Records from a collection
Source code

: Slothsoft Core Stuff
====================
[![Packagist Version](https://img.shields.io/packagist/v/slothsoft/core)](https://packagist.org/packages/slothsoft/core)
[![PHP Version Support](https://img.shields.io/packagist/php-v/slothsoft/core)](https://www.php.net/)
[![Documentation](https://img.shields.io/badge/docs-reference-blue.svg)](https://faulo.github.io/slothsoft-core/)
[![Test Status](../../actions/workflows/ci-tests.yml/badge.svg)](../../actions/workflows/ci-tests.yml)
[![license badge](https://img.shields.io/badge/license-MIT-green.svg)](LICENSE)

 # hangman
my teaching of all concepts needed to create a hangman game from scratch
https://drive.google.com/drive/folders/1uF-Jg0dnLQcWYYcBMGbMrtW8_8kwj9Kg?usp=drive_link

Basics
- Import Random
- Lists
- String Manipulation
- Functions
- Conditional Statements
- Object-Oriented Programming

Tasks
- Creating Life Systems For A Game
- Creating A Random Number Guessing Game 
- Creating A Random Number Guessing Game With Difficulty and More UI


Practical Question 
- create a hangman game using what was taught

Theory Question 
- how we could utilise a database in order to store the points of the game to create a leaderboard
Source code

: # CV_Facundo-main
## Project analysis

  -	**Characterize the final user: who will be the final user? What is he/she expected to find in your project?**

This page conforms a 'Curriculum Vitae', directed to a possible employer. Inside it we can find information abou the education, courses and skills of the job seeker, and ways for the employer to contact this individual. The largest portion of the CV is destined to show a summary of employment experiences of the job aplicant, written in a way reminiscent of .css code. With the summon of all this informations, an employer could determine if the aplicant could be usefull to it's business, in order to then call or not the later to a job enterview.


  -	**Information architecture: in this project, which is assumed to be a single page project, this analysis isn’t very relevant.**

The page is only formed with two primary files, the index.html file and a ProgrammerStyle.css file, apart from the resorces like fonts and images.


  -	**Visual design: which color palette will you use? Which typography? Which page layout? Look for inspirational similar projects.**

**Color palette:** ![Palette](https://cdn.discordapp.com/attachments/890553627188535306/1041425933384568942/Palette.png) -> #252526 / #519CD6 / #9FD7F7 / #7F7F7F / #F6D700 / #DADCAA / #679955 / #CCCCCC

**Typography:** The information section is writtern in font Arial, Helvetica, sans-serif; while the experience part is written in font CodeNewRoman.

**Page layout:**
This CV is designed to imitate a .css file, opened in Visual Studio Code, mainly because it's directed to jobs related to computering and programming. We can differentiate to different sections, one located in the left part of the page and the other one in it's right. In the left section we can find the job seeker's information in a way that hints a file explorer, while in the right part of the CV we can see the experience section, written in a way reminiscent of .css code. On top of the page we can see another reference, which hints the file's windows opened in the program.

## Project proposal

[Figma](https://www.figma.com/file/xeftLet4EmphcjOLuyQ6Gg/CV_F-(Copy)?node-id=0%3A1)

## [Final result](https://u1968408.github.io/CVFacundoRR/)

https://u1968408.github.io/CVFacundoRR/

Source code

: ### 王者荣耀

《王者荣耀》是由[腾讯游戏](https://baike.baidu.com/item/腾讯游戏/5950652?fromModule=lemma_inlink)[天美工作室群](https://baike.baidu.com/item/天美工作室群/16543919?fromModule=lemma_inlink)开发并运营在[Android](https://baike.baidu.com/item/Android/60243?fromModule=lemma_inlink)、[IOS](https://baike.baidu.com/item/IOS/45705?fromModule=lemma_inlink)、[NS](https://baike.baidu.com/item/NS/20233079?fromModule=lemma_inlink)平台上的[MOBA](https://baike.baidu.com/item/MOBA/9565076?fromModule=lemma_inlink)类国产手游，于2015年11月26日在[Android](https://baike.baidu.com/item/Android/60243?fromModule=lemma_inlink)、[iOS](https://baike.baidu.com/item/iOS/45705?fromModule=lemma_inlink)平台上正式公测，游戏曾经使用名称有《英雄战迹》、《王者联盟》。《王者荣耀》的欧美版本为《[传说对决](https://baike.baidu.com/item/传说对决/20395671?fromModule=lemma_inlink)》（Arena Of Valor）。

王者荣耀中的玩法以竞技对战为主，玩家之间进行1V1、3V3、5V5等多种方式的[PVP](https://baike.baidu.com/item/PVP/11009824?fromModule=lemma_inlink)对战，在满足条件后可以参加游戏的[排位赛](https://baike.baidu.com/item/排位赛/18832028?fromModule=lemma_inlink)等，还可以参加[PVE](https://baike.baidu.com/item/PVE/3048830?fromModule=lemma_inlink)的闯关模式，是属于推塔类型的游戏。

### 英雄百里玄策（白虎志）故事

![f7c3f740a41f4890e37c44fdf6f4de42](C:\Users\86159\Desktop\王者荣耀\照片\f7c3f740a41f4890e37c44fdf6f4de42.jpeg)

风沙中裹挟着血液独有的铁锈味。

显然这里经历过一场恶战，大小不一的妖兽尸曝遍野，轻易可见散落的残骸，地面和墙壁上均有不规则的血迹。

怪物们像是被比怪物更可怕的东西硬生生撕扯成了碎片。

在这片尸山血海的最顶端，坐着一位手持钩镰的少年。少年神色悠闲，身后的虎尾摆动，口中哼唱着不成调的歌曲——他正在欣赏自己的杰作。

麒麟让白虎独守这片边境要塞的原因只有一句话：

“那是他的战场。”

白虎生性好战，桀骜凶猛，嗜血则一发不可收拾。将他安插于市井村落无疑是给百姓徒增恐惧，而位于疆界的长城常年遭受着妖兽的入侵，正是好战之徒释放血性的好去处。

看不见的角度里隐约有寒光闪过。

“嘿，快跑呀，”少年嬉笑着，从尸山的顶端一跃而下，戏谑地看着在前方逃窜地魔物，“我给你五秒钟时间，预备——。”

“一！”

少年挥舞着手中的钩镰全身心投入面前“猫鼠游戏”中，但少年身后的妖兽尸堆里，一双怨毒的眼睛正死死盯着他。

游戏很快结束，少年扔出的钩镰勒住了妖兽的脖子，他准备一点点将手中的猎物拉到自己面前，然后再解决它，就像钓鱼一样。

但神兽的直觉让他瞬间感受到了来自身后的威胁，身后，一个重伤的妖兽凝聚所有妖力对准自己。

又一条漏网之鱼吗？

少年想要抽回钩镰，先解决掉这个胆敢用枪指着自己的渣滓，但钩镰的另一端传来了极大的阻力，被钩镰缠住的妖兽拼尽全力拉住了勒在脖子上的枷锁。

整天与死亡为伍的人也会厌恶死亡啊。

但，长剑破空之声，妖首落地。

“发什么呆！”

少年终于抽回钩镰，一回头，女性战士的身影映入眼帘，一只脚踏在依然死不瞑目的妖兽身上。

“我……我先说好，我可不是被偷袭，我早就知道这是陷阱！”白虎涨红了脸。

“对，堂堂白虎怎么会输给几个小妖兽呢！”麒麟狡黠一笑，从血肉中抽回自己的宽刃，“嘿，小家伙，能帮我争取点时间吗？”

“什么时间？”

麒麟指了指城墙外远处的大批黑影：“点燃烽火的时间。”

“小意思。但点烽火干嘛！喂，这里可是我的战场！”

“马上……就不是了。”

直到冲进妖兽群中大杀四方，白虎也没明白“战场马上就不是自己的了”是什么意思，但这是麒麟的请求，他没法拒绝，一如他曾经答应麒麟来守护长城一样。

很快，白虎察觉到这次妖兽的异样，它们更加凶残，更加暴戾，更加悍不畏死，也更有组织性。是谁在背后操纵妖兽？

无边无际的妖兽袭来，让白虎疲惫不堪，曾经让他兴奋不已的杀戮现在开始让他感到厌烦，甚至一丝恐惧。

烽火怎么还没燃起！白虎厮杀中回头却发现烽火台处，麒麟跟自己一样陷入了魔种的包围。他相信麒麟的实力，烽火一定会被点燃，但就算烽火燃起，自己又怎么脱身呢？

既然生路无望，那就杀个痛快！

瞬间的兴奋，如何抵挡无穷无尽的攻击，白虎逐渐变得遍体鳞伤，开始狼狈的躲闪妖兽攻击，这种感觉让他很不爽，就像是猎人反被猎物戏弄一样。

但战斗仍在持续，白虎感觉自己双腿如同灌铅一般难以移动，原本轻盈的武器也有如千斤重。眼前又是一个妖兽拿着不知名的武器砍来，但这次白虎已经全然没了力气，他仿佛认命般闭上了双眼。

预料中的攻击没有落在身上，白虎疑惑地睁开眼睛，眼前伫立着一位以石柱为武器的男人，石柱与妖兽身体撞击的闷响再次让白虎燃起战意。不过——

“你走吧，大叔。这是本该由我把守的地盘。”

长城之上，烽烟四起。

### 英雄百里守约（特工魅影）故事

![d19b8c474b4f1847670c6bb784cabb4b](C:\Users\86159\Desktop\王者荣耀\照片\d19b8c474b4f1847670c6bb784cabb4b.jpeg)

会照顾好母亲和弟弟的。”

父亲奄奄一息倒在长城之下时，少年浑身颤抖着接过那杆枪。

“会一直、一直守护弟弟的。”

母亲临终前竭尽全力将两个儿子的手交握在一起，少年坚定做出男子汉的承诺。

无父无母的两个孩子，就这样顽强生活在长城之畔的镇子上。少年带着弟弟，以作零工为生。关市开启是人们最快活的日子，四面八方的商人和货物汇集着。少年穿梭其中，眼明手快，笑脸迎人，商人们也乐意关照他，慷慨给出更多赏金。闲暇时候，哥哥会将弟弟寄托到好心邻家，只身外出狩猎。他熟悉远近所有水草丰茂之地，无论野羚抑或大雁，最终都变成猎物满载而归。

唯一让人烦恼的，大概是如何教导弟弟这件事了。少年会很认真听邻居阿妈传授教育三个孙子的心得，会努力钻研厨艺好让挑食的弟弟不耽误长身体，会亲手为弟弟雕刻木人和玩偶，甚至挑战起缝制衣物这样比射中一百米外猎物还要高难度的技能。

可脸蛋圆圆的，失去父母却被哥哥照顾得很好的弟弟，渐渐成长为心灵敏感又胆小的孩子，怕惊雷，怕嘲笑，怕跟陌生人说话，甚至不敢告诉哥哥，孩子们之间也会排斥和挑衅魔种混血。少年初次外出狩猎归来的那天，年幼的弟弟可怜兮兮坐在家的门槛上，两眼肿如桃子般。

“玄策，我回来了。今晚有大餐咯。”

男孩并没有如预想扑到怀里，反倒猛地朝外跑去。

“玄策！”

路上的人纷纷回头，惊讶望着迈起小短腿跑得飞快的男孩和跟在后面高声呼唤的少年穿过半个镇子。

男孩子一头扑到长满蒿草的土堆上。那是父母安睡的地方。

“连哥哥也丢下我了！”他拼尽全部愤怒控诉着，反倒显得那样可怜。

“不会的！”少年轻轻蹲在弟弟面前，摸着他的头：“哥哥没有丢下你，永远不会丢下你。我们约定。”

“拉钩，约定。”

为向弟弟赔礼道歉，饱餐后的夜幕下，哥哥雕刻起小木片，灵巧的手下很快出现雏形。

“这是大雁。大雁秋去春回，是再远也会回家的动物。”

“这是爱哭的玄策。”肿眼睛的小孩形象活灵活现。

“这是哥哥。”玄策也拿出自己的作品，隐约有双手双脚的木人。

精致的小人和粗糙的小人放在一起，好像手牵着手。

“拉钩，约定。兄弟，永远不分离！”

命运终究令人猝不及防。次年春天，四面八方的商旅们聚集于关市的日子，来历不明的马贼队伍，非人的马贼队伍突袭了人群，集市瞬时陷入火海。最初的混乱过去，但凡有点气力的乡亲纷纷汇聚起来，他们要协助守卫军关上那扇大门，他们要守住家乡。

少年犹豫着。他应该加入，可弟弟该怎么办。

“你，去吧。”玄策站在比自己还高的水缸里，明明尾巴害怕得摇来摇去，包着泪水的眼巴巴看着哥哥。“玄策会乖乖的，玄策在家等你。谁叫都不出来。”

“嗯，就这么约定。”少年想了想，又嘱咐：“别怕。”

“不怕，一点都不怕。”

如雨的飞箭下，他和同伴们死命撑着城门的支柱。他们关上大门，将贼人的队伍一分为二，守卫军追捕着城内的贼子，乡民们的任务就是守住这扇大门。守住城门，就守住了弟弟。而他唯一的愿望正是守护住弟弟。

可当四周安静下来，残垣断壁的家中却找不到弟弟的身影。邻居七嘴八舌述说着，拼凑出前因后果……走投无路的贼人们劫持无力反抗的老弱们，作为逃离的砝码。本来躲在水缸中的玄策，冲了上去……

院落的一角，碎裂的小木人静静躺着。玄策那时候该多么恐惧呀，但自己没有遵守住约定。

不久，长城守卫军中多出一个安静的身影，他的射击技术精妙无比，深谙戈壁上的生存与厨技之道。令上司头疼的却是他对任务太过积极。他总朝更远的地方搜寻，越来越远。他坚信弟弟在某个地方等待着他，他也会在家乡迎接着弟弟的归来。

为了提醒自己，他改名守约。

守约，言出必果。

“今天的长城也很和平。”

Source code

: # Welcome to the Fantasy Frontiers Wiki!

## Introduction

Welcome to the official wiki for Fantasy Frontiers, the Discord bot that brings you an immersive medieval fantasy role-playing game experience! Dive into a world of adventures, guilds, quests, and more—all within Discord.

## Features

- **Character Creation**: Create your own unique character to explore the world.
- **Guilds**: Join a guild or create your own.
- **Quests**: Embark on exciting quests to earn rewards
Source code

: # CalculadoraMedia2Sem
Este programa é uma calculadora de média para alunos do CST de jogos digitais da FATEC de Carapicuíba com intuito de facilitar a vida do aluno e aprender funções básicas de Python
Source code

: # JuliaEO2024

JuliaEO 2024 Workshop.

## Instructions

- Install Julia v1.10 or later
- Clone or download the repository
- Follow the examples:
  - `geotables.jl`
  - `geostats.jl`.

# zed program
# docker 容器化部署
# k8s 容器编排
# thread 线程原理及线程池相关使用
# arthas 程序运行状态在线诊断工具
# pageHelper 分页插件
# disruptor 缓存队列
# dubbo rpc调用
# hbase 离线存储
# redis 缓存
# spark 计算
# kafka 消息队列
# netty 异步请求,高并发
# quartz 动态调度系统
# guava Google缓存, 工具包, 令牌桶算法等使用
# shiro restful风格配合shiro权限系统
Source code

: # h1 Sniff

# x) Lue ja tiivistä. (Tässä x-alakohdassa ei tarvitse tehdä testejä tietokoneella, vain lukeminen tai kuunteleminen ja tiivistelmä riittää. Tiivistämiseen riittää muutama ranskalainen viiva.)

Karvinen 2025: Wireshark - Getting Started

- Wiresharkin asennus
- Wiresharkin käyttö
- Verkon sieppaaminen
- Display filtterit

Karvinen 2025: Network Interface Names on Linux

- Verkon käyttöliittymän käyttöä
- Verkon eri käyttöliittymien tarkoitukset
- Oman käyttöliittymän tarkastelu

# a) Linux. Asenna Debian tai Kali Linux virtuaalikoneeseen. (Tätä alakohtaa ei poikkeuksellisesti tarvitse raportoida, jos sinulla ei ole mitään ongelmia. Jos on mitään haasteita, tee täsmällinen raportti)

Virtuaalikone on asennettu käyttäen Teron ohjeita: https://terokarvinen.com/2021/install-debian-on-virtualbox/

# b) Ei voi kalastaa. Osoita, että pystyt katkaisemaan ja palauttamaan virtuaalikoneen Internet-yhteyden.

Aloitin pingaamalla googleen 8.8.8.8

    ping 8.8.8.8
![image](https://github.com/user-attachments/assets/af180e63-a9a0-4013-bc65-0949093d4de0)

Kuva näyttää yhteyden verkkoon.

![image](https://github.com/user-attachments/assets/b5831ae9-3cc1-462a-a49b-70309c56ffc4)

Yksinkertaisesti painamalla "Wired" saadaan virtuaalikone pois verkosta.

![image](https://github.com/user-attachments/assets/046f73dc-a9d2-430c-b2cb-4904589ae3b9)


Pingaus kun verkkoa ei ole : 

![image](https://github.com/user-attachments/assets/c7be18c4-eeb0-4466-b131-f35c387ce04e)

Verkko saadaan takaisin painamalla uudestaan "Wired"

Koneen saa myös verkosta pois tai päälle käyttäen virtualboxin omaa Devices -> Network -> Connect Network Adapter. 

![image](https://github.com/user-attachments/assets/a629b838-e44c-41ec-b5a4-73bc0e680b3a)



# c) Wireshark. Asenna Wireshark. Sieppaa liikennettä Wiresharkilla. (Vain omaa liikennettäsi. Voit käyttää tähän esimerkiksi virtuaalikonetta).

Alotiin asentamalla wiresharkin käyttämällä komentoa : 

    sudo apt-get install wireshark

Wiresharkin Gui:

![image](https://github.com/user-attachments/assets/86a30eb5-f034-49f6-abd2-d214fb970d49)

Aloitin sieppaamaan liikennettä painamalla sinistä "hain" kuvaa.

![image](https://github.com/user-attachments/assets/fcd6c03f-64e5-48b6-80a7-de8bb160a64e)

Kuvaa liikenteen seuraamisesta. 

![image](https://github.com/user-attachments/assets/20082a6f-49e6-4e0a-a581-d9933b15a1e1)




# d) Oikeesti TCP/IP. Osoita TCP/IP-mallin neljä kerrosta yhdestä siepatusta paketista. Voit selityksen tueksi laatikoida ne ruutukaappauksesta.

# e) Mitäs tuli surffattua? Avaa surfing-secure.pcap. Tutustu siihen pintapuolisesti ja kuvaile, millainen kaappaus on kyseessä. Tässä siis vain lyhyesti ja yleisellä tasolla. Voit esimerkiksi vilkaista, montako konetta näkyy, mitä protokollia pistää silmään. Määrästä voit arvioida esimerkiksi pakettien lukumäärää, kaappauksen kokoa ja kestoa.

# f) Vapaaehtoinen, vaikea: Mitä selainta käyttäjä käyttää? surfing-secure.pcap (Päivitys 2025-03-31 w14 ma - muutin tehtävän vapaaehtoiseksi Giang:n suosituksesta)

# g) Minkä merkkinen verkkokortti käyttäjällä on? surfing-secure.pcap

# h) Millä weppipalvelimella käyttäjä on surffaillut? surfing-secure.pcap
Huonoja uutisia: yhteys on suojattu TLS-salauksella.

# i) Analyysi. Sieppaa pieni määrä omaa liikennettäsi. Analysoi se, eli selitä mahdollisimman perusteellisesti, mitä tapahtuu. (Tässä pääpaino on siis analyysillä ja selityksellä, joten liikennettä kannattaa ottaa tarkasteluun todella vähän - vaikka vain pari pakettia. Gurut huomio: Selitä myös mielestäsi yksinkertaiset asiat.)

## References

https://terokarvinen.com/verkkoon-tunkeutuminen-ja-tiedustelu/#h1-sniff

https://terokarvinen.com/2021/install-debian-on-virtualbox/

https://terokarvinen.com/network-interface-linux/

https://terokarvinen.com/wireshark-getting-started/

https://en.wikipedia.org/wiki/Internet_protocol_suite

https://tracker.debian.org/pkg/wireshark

**How to complete this task**:
Each line of the data that contains "siis" belongs in the answer.

**Written response**:
# e) Mitäs tuli surffattua? Avaa surfing-secure.pcap. Tutustu siihen pintapuolisesti ja kuvaile, millainen kaappaus on kyseessä. Tässä siis vain lyhyesti ja yleisellä tasolla. Voit esimerkiksi vilkaista, montako konetta näkyy, mitä protokollia pistää silmään. Määrästä voit arvioida esimerkiksi pakettien lukumäärää, kaappauksen kokoa ja kestoa.
# i) Analyysi. Sieppaa pieni määrä omaa liikennettäsi. Analysoi se, eli selitä mahdollisimman perusteellisesti, mitä tapahtuu. (Tässä pääpaino on siis analyysillä ja selityksellä, joten liikennettä kannattaa ottaa tarkasteluun todella vähän - vaikka vain pari pakettia. Gurut huomio: Selitä myös mielestäsi yksinkertaiset asiat.)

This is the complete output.